Le conseil de Diouf – apprendre d'abord, diriger ensuite – aurait peut-être évité cet échec et permis à Drogba de construire progressivement une crédibilité de dirigeant.

Des implications pour le football africain

Au-delà des cas individuels, la réflexion d'El Hadji Diouf interroge le modèle de gouvernance du football africain. Trop souvent, les fédérations sont dirigées soit par d'anciens joueurs sans formation administrative, soit par des administratifs sans connaissance du football.

Diouf suggère une troisième voie : celle d'anciennes stars qui acceptent de se former, d'apprendre les rouages administratifs, et de collaborer avec les dirigeants en place avant de prétendre aux plus hautes fonctions. Cette approche hybride pourrait combiner le meilleur des deux mondes : la légitimité sportive et la compétence administrative.

En se plaçant volontairement dans une position d'apprentissage au sein de la Fédération sénégalaise, El Hadji Diouf montre la voie. Plutôt que de clamer « le football aux footballeurs » et d'exiger immédiatement le pouvoir, il accepte de le mériter en acquérant les compétences nécessaires.

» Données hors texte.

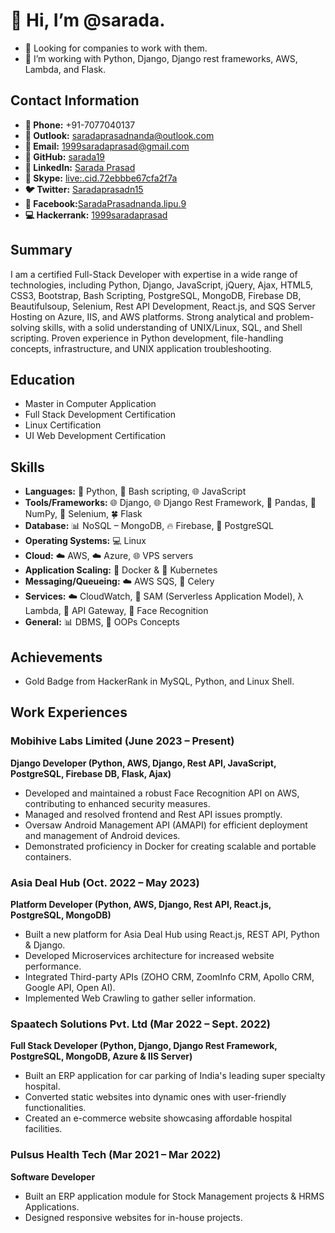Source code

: # 👋 Hi, I’m @sarada.
- 👀 Looking for companies to work with them.
- 🌱 I’m working with Python, Django, Django rest frameworks, AWS, Lambda, and Flask.

## Contact Information
- **📱 Phone:** +91-7077040137
- **📧 Outlook:** saradaprasadnanda@outlook.com
- **📧 Email:** 1999saradaprasad@gmail.com
- **🐙 GitHub:** [sarada19](https://github.com/sarada19)
- **🔗 LinkedIn:** [Sarada Prasad](https://www.linkedin.com/in/sarada-prasad/)
- **💬 Skype:** [live:.cid.72ebbbe67cfa2f7a](https://join.skype.com/invite/xrQ5aQfca3Ch)
- **🐦 Twitter:** [Saradaprasadn15](https://twitter.com/Saradaprasadn15)
- **📘 Facebook:**[SaradaPrasadnanda.lipu.9](https://www.facebook.com/SaradaPrasadnanda.lipu.9/)
- **💻 Hackerrank:** [1999saradaprasad](https://www.hackerrank.com/1999saradaprasad)

## Summary
I am a certified Full-Stack Developer with expertise in a wide range of technologies, including Python, Django, JavaScript, jQuery, Ajax, HTML5, CSS3, Bootstrap, Bash Scripting, PostgreSQL, MongoDB, Firebase DB, Beautifulsoup, Selenium, Rest API Development, React.js, and SQS Server Hosting on Azure, IIS, and AWS platforms. Strong analytical and problem-solving skills, with a solid understanding of UNIX/Linux, SQL, and Shell scripting. Proven experience in Python development, file-handling concepts, infrastructure, and UNIX application troubleshooting.

## Education
- Master in Computer Application
- Full Stack Development Certification
- Linux Certification
- UI Web Development Certification

## Skills
- **Languages:** 🐍 Python, 🐚 Bash scripting, 🌐 JavaScript
- **Tools/Frameworks:** 🌐 Django, 🌐 Django Rest Framework, 🐼 Pandas, 🔢 NumPy, 🤖 Selenium, 🍀 Flask
- **Database:** 📊 NoSQL – MongoDB, 🔥 Firebase, 🐘 PostgreSQL
- **Operating Systems:** 💻 Linux
- **Cloud:** ☁️ AWS, ☁️ Azure, 🌐 VPS servers
- **Application Scaling:** 🐳 Docker & 🚢 Kubernetes
- **Messaging/Queueing:** ☁️ AWS SQS, 🌿 Celery
- **Services:** ☁️ CloudWatch, 🧩 SAM (Serverless Application Model), λ Lambda, 🚪 API Gateway, 👤 Face Recognition
- **General:** 📊 DBMS, 🧊 OOPs Concepts

## Achievements
- Gold Badge from HackerRank in MySQL, Python, and Linux Shell.

## Work Experiences

### Mobihive Labs Limited (June 2023 – Present)
**Django Developer (Python, AWS, Django, Rest API, JavaScript, PostgreSQL, Firebase DB, Flask, Ajax)**
- Developed and maintained a robust Face Recognition API on AWS, contributing to enhanced security measures.
- Managed and resolved frontend and Rest API issues promptly.
- Oversaw Android Management API (AMAPI) for efficient deployment and management of Android devices.
- Demonstrated proficiency in Docker for creating scalable and portable containers.

### Asia Deal Hub (Oct. 2022 – May 2023)
**Platform Developer (Python, AWS, Django, Rest API, React.js, PostgreSQL, MongoDB)**
- Built a new platform for Asia Deal Hub using React.js, REST API, Python & Django.
- Developed Microservices architecture for increased website performance.
- Integrated Third-party APIs (ZOHO CRM, ZoomInfo CRM, Apollo CRM, Google API, Open AI).
- Implemented Web Crawling to gather seller information.

### Spaatech Solutions Pvt. Ltd (Mar 2022 – Sept. 2022)
**Full Stack Developer (Python, Django, Django Rest Framework, PostgreSQL, MongoDB, Azure & IIS Server)**
- Built an ERP application for car parking of India's leading super specialty hospital.
- Converted static websites into dynamic ones with user-friendly functionalities.
- Created an e-commerce website showcasing affordable hospital facilities.

### Pulsus Health Tech (Mar 2021 – Mar 2022)
**Software Developer**
- Built an ERP application module for Stock Management projects & HRMS Applications.
- Designed responsive websites for in-house projects.
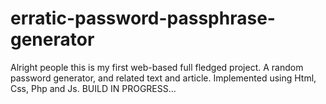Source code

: # erratic-password-passphrase-generator
Alright people this is my first web-based full fledged project. A random password generator, and related text and article. Implemented using Html, Css, Php and Js. BUILD IN PROGRESS...
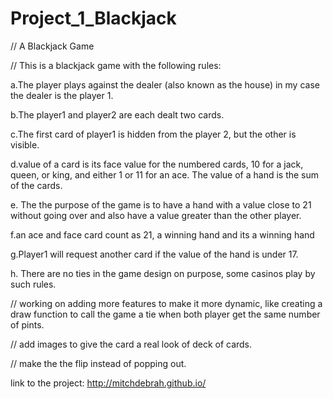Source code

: # Project_1_Blackjack
// A Blackjack Game

// This is a blackjack game with the following rules:

a.The player plays against the dealer (also known as the house) in my case the dealer is the player 1.

b.The player1 and player2 are each dealt two cards.

c.The first card of player1  is hidden from the player 2, but the other is visible.

d.value of a card is its face value for the numbered cards, 10 for a jack, queen, or king, and either 1 or 11 for an ace. The value of a hand is the sum of the cards.

e. The the purpose of the game is to have a hand with a value close to 21 without going over and also have a value greater than the other player.

f.an ace and face card count as 21, a winning hand and its a winning hand

g.Player1 will request another card if the value of the hand is under 17.

h. There are no ties in the game design on purpose, some casinos play by such rules.

// working on adding more features to make it more dynamic, like creating a draw function to call the game a tie when both player get the same number of pints.

// add images to give the card a real look  of deck of cards.

// make the the flip instead of popping out.

link to the project: http://mitchdebrah.github.io/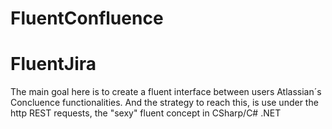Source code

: # FluentConfluence
# FluentJira
The main goal here is to create a fluent interface between users Atlassian´s Concluence functionalities. And the strategy to reach this, is use under the http REST requests, the "sexy" fluent concept in CSharp/C# .NET
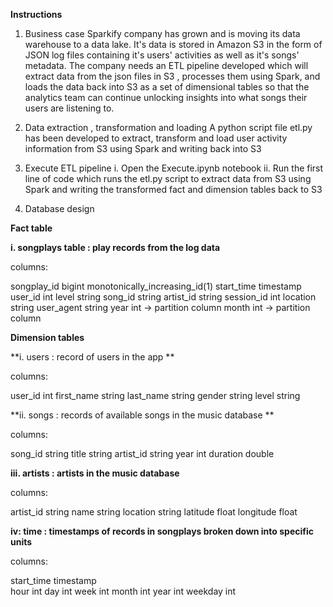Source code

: **Instructions**

1. Business case
Sparkify company  has grown and is moving its data warehouse to a data lake. It's data is stored in Amazon S3 in the form of JSON log files containing it's users' activities as well as it's songs' metadata. The company needs an ETL pipeline developed which will extract data from the json files in S3 , processes them using Spark, and loads the data back into S3 as a set of dimensional tables so that the analytics team can continue unlocking insights into what songs their users are listening to.

2. Data extraction , transformation and loading
A python script file etl.py has been developed to extract, transform and load user activity information from S3 using Spark and writing back into S3

3. Execute ETL pipeline
i. Open the Execute.ipynb notebook
ii. Run the first line of code  which runs the etl.py script to extract data from S3 using Spark and writing the transformed fact and dimension tables back to S3


4. Database design

**Fact table**

**i. songplays table : play records from the log data**

columns:

songplay_id bigint monotonically_increasing_id(1) 
start_time timestamp 
user_id int 
level string 
song_id string
artist_id string
session_id int 
location string 
user_agent string 
year int  -> partition column
month int  -> partition column


**Dimension tables**

**i. users : record of users in the app **

columns:

user_id int 
first_name string 
last_name string 
gender string
level string


**ii.  songs : records of available songs in the music database **

columns: 

song_id string
title string 
artist_id string
year int
duration double 


**iii. artists : artists in the music database**

columns:

artist_id string
name string
location string
latitude float
longitude float

**iv: time : timestamps of records in songplays broken down into specific units**


columns:

start_time timestamp  
hour int 
day int 
week int 
month int 
year int 
weekday int 
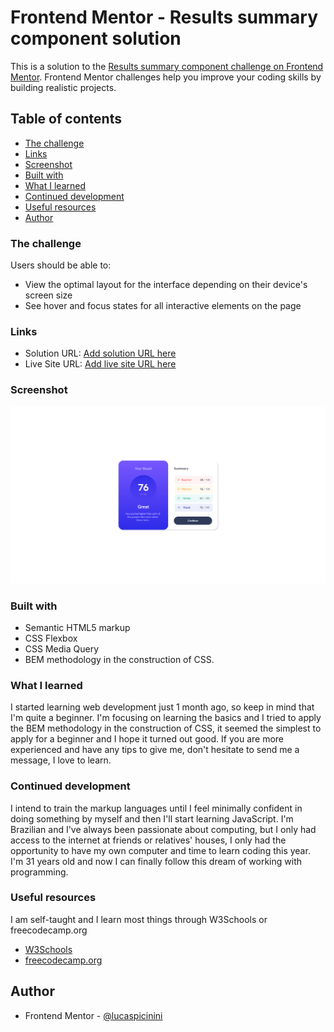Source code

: # Frontend Mentor - Results summary component solution

This is a solution to the [Results summary component challenge on Frontend Mentor](https://www.frontendmentor.io/challenges/results-summary-component-CE_K6s0maV). Frontend Mentor challenges help you improve your coding skills by building realistic projects. 

## Table of contents

  - [The challenge](#the-challenge)
  - [Links](#links)
  - [Screenshot](#screenshot)
  - [Built with](#built-with)
  - [What I learned](#what-i-learned)
  - [Continued development](#continued-development)
  - [Useful resources](#useful-resources)
- [Author](#author)

### The challenge

Users should be able to:

- View the optimal layout for the interface depending on their device's screen size
- See hover and focus states for all interactive elements on the page

### Links

- Solution URL: [Add solution URL here](https://www.frontendmentor.io/solutions/responsive-page-using-bem-with-css-flexbox-and-media-query-03fRj3eKad)
- Live Site URL: [Add live site URL here](https://lucaspicinini.github.io/front-end-mentor-challenges/results-summary-component-main/index.html)

### Screenshot

![](./my-solution-screenshot.png)

### Built with

- Semantic HTML5 markup
- CSS Flexbox
- CSS Media Query
- BEM methodology in the construction of CSS. 

### What I learned

I started learning web development just 1 month ago, so keep in mind that I'm quite a beginner. I'm focusing on learning the basics and I tried to apply the BEM methodology in the construction of CSS, it seemed the simplest to apply for a beginner and I hope it turned out good. If you are more experienced and have any tips to give me, don't hesitate to send me a message, I love to learn.

### Continued development

I intend to train the markup languages until I feel minimally confident in doing something by myself and then I'll start learning JavaScript. I'm Brazilian and I've always been passionate about computing, but I only had access to the internet at friends or relatives' houses, I only had the opportunity to have my own computer and time to learn coding this year. I'm 31 years old and now I can finally follow this dream of working with programming.

### Useful resources

I am self-taught and I learn most things through W3Schools or freecodecamp.org

- [W3Schools](https://www.w3schools.com/)
- [freecodecamp.org](https://www.freecodecamp.org/)

## Author

- Frontend Mentor - [@lucaspicinini](https://www.frontendmentor.io/profile/lucaspicinini)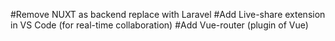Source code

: #Remove NUXT as backend replace with Laravel
#Add Live-share extension in VS Code (for real-time collaboration)
#Add Vue-router (plugin of Vue)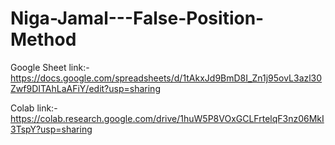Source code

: # Niga-Jamal---False-Position-Method
Google Sheet link:-
https://docs.google.com/spreadsheets/d/1tAkxJd9BmD8I_Zn1j95ovL3azl30Zwf9DITAhLaAFiY/edit?usp=sharing

Colab link:-
https://colab.research.google.com/drive/1huW5P8VOxGCLFrtelqF3nz06MkI3TspY?usp=sharing
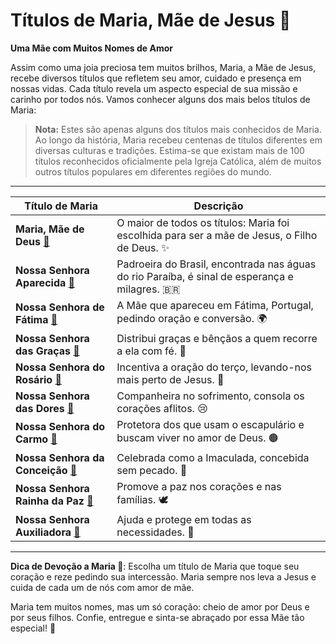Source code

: # Títulos de Maria, Mãe de Jesus 👑

**Uma Mãe com Muitos Nomes de Amor**

Assim como uma joia preciosa tem muitos brilhos, Maria, a Mãe de Jesus, recebe diversos títulos que refletem seu amor, cuidado e presença em nossas vidas. Cada título revela um aspecto especial de sua missão e carinho por todos nós. Vamos conhecer alguns dos mais belos títulos de Maria:

> **Nota:** Estes são apenas alguns dos títulos mais conhecidos de Maria. Ao longo da história, Maria recebeu centenas de títulos diferentes em diversas culturas e tradições. Estima-se que existam mais de 100 títulos reconhecidos oficialmente pela Igreja Católica, além de muitos outros títulos populares em diferentes regiões do mundo.

---

| Título de Maria | Descrição |
|---|---|
| **Maria, Mãe de Deus** [🤖](https://chat.openai.com/?q=Maria%2C%20M%C3%A3e%20de%20Deus) | O maior de todos os títulos: Maria foi escolhida para ser a mãe de Jesus, o Filho de Deus. ✨ |
| **Nossa Senhora Aparecida** [🤖](https://chat.openai.com/?q=Nossa%20Senhora%20Aparecida) | Padroeira do Brasil, encontrada nas águas do rio Paraíba, é sinal de esperança e milagres. 🇧🇷 |
| **Nossa Senhora de Fátima** [🤖](https://chat.openai.com/?q=Nossa%20Senhora%20de%20F%C3%A1tima) | A Mãe que apareceu em Fátima, Portugal, pedindo oração e conversão. 🌍 |
| **Nossa Senhora das Graças** [🤖](https://chat.openai.com/?q=Nossa%20Senhora%20das%20Gra%C3%A7as) | Distribui graças e bênçãos a quem recorre a ela com fé. 💙 |
| **Nossa Senhora do Rosário** [🤖](https://chat.openai.com/?q=Nossa%20Senhora%20do%20Ros%C3%A1rio) | Incentiva a oração do terço, levando-nos mais perto de Jesus. 📿 |
| **Nossa Senhora das Dores** [🤖](https://chat.openai.com/?q=Nossa%20Senhora%20das%20Dores) | Companheira no sofrimento, consola os corações aflitos. 😢 |
| **Nossa Senhora do Carmo** [🤖](https://chat.openai.com/?q=Nossa%20Senhora%20do%20Carmo) | Protetora dos que usam o escapulário e buscam viver no amor de Deus. 🟤 |
| **Nossa Senhora da Conceição** [🤖](https://chat.openai.com/?q=Nossa%20Senhora%20da%20Concei%C3%A7%C3%A3o) | Celebrada como a Imaculada, concebida sem pecado. 🌸 |
| **Nossa Senhora Rainha da Paz** [🤖](https://chat.openai.com/?q=Nossa%20Senhora%20Rainha%20da%20Paz) | Promove a paz nos corações e nas famílias. 🕊️ |
| **Nossa Senhora Auxiliadora** [🤖](https://chat.openai.com/?q=Nossa%20Senhora%20Auxiliadora) | Ajuda e protege em todas as necessidades. 🤲 |

---

**Dica de Devoção a Maria 💐**:
Escolha um título de Maria que toque seu coração e reze pedindo sua intercessão. Maria sempre nos leva a Jesus e cuida de cada um de nós com amor de mãe.

Maria tem muitos nomes, mas um só coração: cheio de amor por Deus e por seus filhos. Confie, entregue e sinta-se abraçado por essa Mãe tão especial! 💖
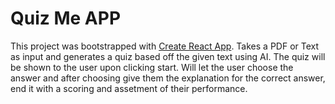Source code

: # Quiz Me APP

This project was bootstrapped with [Create React App](https://github.com/facebook/create-react-app).
Takes a PDF or Text as input and generates a quiz based off the given text using AI. The quiz will be shown to the user upon clicking start. Will let the user choose the answer and after choosing give them the explanation for the correct answer, end it with a scoring and assetment of their performance.

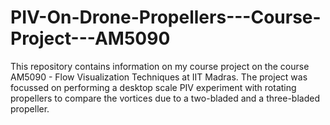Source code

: # PIV-On-Drone-Propellers---Course-Project---AM5090
This repository contains information on my course project on the course AM5090 - Flow Visualization Techniques at IIT Madras. The project was focussed on performing a desktop scale PIV experiment with rotating propellers to compare the vortices due to a two-bladed and a three-bladed propeller. 
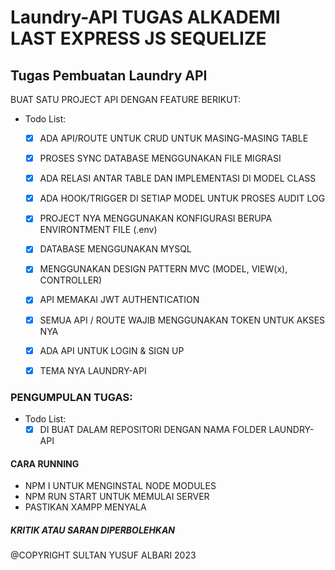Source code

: # Laundry-API TUGAS ALKADEMI LAST EXPRESS JS SEQUELIZE

## Tugas Pembuatan Laundry API
BUAT SATU PROJECT API DENGAN FEATURE BERIKUT:
- Todo List:
  - [x] ADA API/ROUTE UNTUK CRUD UNTUK MASING-MASING TABLE
  - [x] PROSES SYNC DATABASE MENGGUNAKAN FILE MIGRASI 
  - [x] ADA RELASI ANTAR TABLE DAN IMPLEMENTASI DI MODEL CLASS
  - [x] ADA HOOK/TRIGGER DI SETIAP MODEL UNTUK PROSES AUDIT LOG
  - [x] PROJECT NYA MENGGUNAKAN KONFIGURASI BERUPA ENVIRONTMENT FILE (.env)
  - [x] DATABASE MENGGUNAKAN MYSQL
  - [x] MENGGUNAKAN DESIGN PATTERN MVC (MODEL, VIEW(x), CONTROLLER)
  - [x] API MEMAKAI JWT AUTHENTICATION
  - [x] SEMUA API / ROUTE WAJIB MENGGUNAKAN TOKEN UNTUK AKSES NYA
  - [x] ADA API UNTUK LOGIN & SIGN UP
  - [x] TEMA NYA LAUNDRY-API


### PENGUMPULAN TUGAS: 
- Todo List:
  - [x] DI BUAT DALAM REPOSITORI DENGAN NAMA FOLDER LAUNDRY-API

#### CARA RUNNING
- NPM I UNTUK MENGINSTAL NODE MODULES
- NPM RUN START UNTUK MEMULAI SERVER
- PASTIKAN XAMPP MENYALA

##### KRITIK ATAU SARAN DIPERBOLEHKAN
@COPYRIGHT SULTAN YUSUF ALBARI 2023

« Demain, peut-être que j'aurai la chance de diriger cette fédération », dit-il. Ce « peut-être » et cette notion de « chance » témoignent d'une humilité bienvenue dans un milieu souvent marqué par l'ego surdimensionné des anciennes stars.

Si d'autres légendes africaines du football suivaient cet exemple – accepter d'apprendre, collaborer plutôt qu'affronter, reconnaître que jouer et diriger sont deux métiers différents – le football africain n'en sortirait que renforcé.

« Nous sommes des responsables »

La dernière phrase d'El Hadji Diouf mérite qu'on s'y attarde : « Nous sommes des responsables et nous devons bien nous tenir. » Cette notion de responsabilité dépasse la simple gouvernance fédérale.

Les anciennes stars du football sont des modèles pour la jeunesse. Leur comportement, leurs déclarations, leurs choix de carrière après le terrain sont scrutés et imités. En adoptant une posture d'humilité et d'apprentissage, Diouf envoie un message puissant aux jeunes footballeurs : la gloire sportive ne dispense pas du respect des processus, de l'apprentissage patient, et de la reconnaissance de ses propres limites.

C'est peut-être là la leçon la plus importante de cette intervention : les véritables légendes ne sont pas celles qui réclament le pouvoir au nom de leur passé, mais celles qui acceptent de repartir de zéro pour apprendre un nouveau métier.